Every record below must be retyped exactly, with the pictures left out.

**EXTRACTED MATERIAL**.
:::::

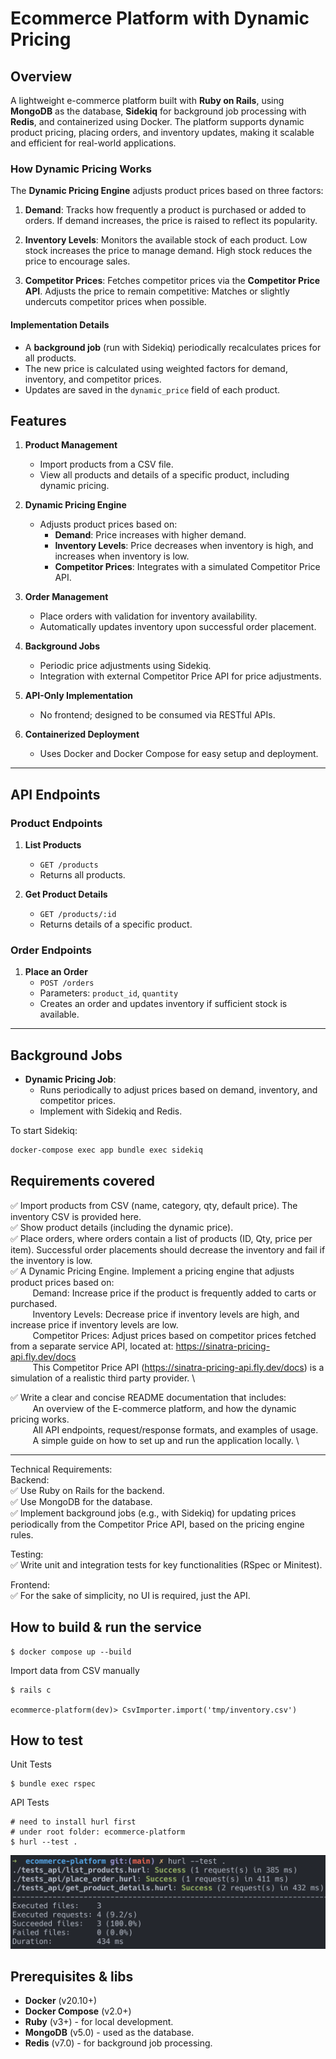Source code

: # Ecommerce Platform with Dynamic Pricing

## Overview
A lightweight e-commerce platform built with **Ruby on Rails**, using **MongoDB** as the database, **Sidekiq** for background job processing with **Redis**, and containerized using Docker. The platform supports dynamic product pricing, placing orders, and inventory updates, making it scalable and efficient for real-world applications.

### How Dynamic Pricing Works

The **Dynamic Pricing Engine** adjusts product prices based on three factors:

1. **Demand**:
    Tracks how frequently a product is purchased or added to orders.
    If demand increases, the price is raised to reflect its popularity.

2. **Inventory Levels**:
    Monitors the available stock of each product.
    Low stock increases the price to manage demand.
    High stock reduces the price to encourage sales.

3. **Competitor Prices**:
    Fetches competitor prices via the **Competitor Price API**.
    Adjusts the price to remain competitive:
    Matches or slightly undercuts competitor prices when possible.

#### Implementation Details

- A **background job** (run with Sidekiq) periodically recalculates prices for all products.
- The new price is calculated using weighted factors for demand, inventory, and competitor prices.
- Updates are saved in the `dynamic_price` field of each product.

## Features

1. **Product Management**
    - Import products from a CSV file.
    - View all products and details of a specific product, including dynamic pricing.

2. **Dynamic Pricing Engine**
    - Adjusts product prices based on:
        - **Demand**: Price increases with higher demand.
        - **Inventory Levels**: Price decreases when inventory is high, and increases when inventory is low.
        - **Competitor Prices**: Integrates with a simulated Competitor Price API.

3. **Order Management**
    - Place orders with validation for inventory availability.
    - Automatically updates inventory upon successful order placement.

4. **Background Jobs**
    - Periodic price adjustments using Sidekiq.
    - Integration with external Competitor Price API for price adjustments.

5. **API-Only Implementation**
    - No frontend; designed to be consumed via RESTful APIs.

6. **Containerized Deployment**
    - Uses Docker and Docker Compose for easy setup and deployment.

---
## API Endpoints

### Product Endpoints
1. **List Products**
    - `GET /products`
    - Returns all products.

2. **Get Product Details**
    - `GET /products/:id`
    - Returns details of a specific product.

### Order Endpoints
1. **Place an Order**
    - `POST /orders`
    - Parameters: `product_id`, `quantity`
    - Creates an order and updates inventory if sufficient stock is available.

---

## Background Jobs

- **Dynamic Pricing Job**:
    - Runs periodically to adjust prices based on demand, inventory, and competitor prices.
    - Implement with Sidekiq and Redis.

To start Sidekiq:
```bash
docker-compose exec app bundle exec sidekiq
```

## Requirements covered 

✅   Import products from CSV (name, category, qty, default price). The inventory CSV is provided here. \
✅   Show product details (including the dynamic price). \
✅   Place orders, where orders contain a list of products (ID, Qty, price per item). Successful order placements should decrease the inventory and fail if the inventory is low. \
✅   A Dynamic Pricing Engine. Implement a pricing engine that adjusts product prices based on: \
&nbsp;&nbsp;&nbsp;&nbsp;&nbsp;&nbsp;&nbsp;&nbsp;  Demand: Increase price if the product is frequently added to carts or purchased. \
&nbsp;&nbsp;&nbsp;&nbsp;&nbsp;&nbsp;&nbsp;&nbsp;  Inventory Levels: Decrease price if inventory levels are high, and increase price if inventory levels are low. \
&nbsp;&nbsp;&nbsp;&nbsp;&nbsp;&nbsp;&nbsp;&nbsp;  Competitor Prices: Adjust prices based on competitor prices fetched from a separate service API, located at: https://sinatra-pricing-api.fly.dev/docs \
&nbsp;&nbsp;&nbsp;&nbsp;&nbsp;&nbsp;&nbsp;&nbsp;  This Competitor Price API (https://sinatra-pricing-api.fly.dev/docs) is a simulation of a realistic third party provider. \

✅    Write a clear and concise README documentation that includes: \
&nbsp;&nbsp;&nbsp;&nbsp;&nbsp;&nbsp;&nbsp;&nbsp;  An overview of the E-commerce platform, and how the dynamic pricing works. \
&nbsp;&nbsp;&nbsp;&nbsp;&nbsp;&nbsp;&nbsp;&nbsp;  All API endpoints, request/response formats, and examples of usage. \
&nbsp;&nbsp;&nbsp;&nbsp;&nbsp;&nbsp;&nbsp;&nbsp;  A simple guide on how to set up and run the application locally. \

---
Technical Requirements: \
Backend: \
✅   Use Ruby on Rails for the backend. \
✅   Use MongoDB for the database. \
✅   Implement background jobs (e.g., with Sidekiq) for updating prices periodically from the Competitor Price API, based on the pricing engine rules.

Testing: \
✅   Write unit and integration tests for key functionalities (RSpec or Minitest).

Frontend: \
✅   For the sake of simplicity, no UI is required, just the API.


## How to build & run the service
```shell
$ docker compose up --build
```
Import data from CSV manually
```shell
$ rails c

ecommerce-platform(dev)> CsvImporter.import('tmp/inventory.csv')
```

## How to test
Unit Tests
```shell
$ bundle exec rspec
```
API Tests
```shell
# need to install hurl first
# under root folder: ecommerce-platform
$ hurl --test . 
```
![alt text](docs/hurl_tests.png)

## Prerequisites & libs

- **Docker** (v20.10+)
- **Docker Compose** (v2.0+)
- **Ruby** (v3+) - for local development.
- **MongoDB** (v5.0) - used as the database.
- **Redis** (v7.0) - for background job processing.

:::::

**REPLY**.
Source code

: # Ecommerce Platform with Dynamic Pricing

## Overview
A lightweight e-commerce platform built with **Ruby on Rails**, using **MongoDB** as the database, **Sidekiq** for background job processing with **Redis**, and containerized using Docker. The platform supports dynamic product pricing, placing orders, and inventory updates, making it scalable and efficient for real-world applications.

### How Dynamic Pricing Works

The **Dynamic Pricing Engine** adjusts product prices based on three factors:

1. **Demand**:
    Tracks how frequently a product is purchased or added to orders.
    If demand increases, the price is raised to reflect its popularity.

2. **Inventory Levels**:
    Monitors the available stock of each product.
    Low stock increases the price to manage demand.
    High stock reduces the price to encourage sales.

3. **Competitor Prices**:
    Fetches competitor prices via the **Competitor Price API**.
    Adjusts the price to remain competitive:
    Matches or slightly undercuts competitor prices when possible.

#### Implementation Details

- A **background job** (run with Sidekiq) periodically recalculates prices for all products.
- The new price is calculated using weighted factors for demand, inventory, and competitor prices.
- Updates are saved in the `dynamic_price` field of each product.

## Features

1. **Product Management**
    - Import products from a CSV file.
    - View all products and details of a specific product, including dynamic pricing.

2. **Dynamic Pricing Engine**
    - Adjusts product prices based on:
        - **Demand**: Price increases with higher demand.
        - **Inventory Levels**: Price decreases when inventory is high, and increases when inventory is low.
        - **Competitor Prices**: Integrates with a simulated Competitor Price API.

3. **Order Management**
    - Place orders with validation for inventory availability.
    - Automatically updates inventory upon successful order placement.

4. **Background Jobs**
    - Periodic price adjustments using Sidekiq.
    - Integration with external Competitor Price API for price adjustments.

5. **API-Only Implementation**
    - No frontend; designed to be consumed via RESTful APIs.

6. **Containerized Deployment**
    - Uses Docker and Docker Compose for easy setup and deployment.

---
## API Endpoints

### Product Endpoints
1. **List Products**
    - `GET /products`
    - Returns all products.

2. **Get Product Details**
    - `GET /products/:id`
    - Returns details of a specific product.

### Order Endpoints
1. **Place an Order**
    - `POST /orders`
    - Parameters: `product_id`, `quantity`
    - Creates an order and updates inventory if sufficient stock is available.

---

## Background Jobs

- **Dynamic Pricing Job**:
    - Runs periodically to adjust prices based on demand, inventory, and competitor prices.
    - Implement with Sidekiq and Redis.

To start Sidekiq:
```bash
docker-compose exec app bundle exec sidekiq
```

## Requirements covered 

✅   Import products from CSV (name, category, qty, default price). The inventory CSV is provided here. \
✅   Show product details (including the dynamic price). \
✅   Place orders, where orders contain a list of products (ID, Qty, price per item). Successful order placements should decrease the inventory and fail if the inventory is low. \
✅   A Dynamic Pricing Engine. Implement a pricing engine that adjusts product prices based on: \
&nbsp;&nbsp;&nbsp;&nbsp;&nbsp;&nbsp;&nbsp;&nbsp;  Demand: Increase price if the product is frequently added to carts or purchased. \
&nbsp;&nbsp;&nbsp;&nbsp;&nbsp;&nbsp;&nbsp;&nbsp;  Inventory Levels: Decrease price if inventory levels are high, and increase price if inventory levels are low. \
&nbsp;&nbsp;&nbsp;&nbsp;&nbsp;&nbsp;&nbsp;&nbsp;  Competitor Prices: Adjust prices based on competitor prices fetched from a separate service API, located at: https://sinatra-pricing-api.fly.dev/docs \
&nbsp;&nbsp;&nbsp;&nbsp;&nbsp;&nbsp;&nbsp;&nbsp;  This Competitor Price API (https://sinatra-pricing-api.fly.dev/docs) is a simulation of a realistic third party provider. \

✅    Write a clear and concise README documentation that includes: \
&nbsp;&nbsp;&nbsp;&nbsp;&nbsp;&nbsp;&nbsp;&nbsp;  An overview of the E-commerce platform, and how the dynamic pricing works. \
&nbsp;&nbsp;&nbsp;&nbsp;&nbsp;&nbsp;&nbsp;&nbsp;  All API endpoints, request/response formats, and examples of usage. \
&nbsp;&nbsp;&nbsp;&nbsp;&nbsp;&nbsp;&nbsp;&nbsp;  A simple guide on how to set up and run the application locally. \

---
Technical Requirements: \
Backend: \
✅   Use Ruby on Rails for the backend. \
✅   Use MongoDB for the database. \
✅   Implement background jobs (e.g., with Sidekiq) for updating prices periodically from the Competitor Price API, based on the pricing engine rules.

Testing: \
✅   Write unit and integration tests for key functionalities (RSpec or Minitest).

Frontend: \
✅   For the sake of simplicity, no UI is required, just the API.


## How to build & run the service
```shell
$ docker compose up --build
```
Import data from CSV manually
```shell
$ rails c

ecommerce-platform(dev)> CsvImporter.import('tmp/inventory.csv')
```

## How to test
Unit Tests
```shell
$ bundle exec rspec
```
API Tests
```shell
# need to install hurl first
# under root folder: ecommerce-platform
$ hurl --test . 
```
![alt text](docs/hurl_tests.png)

## Prerequisites & libs

- **Docker** (v20.10+)
- **Docker Compose** (v2.0+)
- **Ruby** (v3+) - for local development.
- **MongoDB** (v5.0) - used as the database.
- **Redis** (v7.0) - for background job processing.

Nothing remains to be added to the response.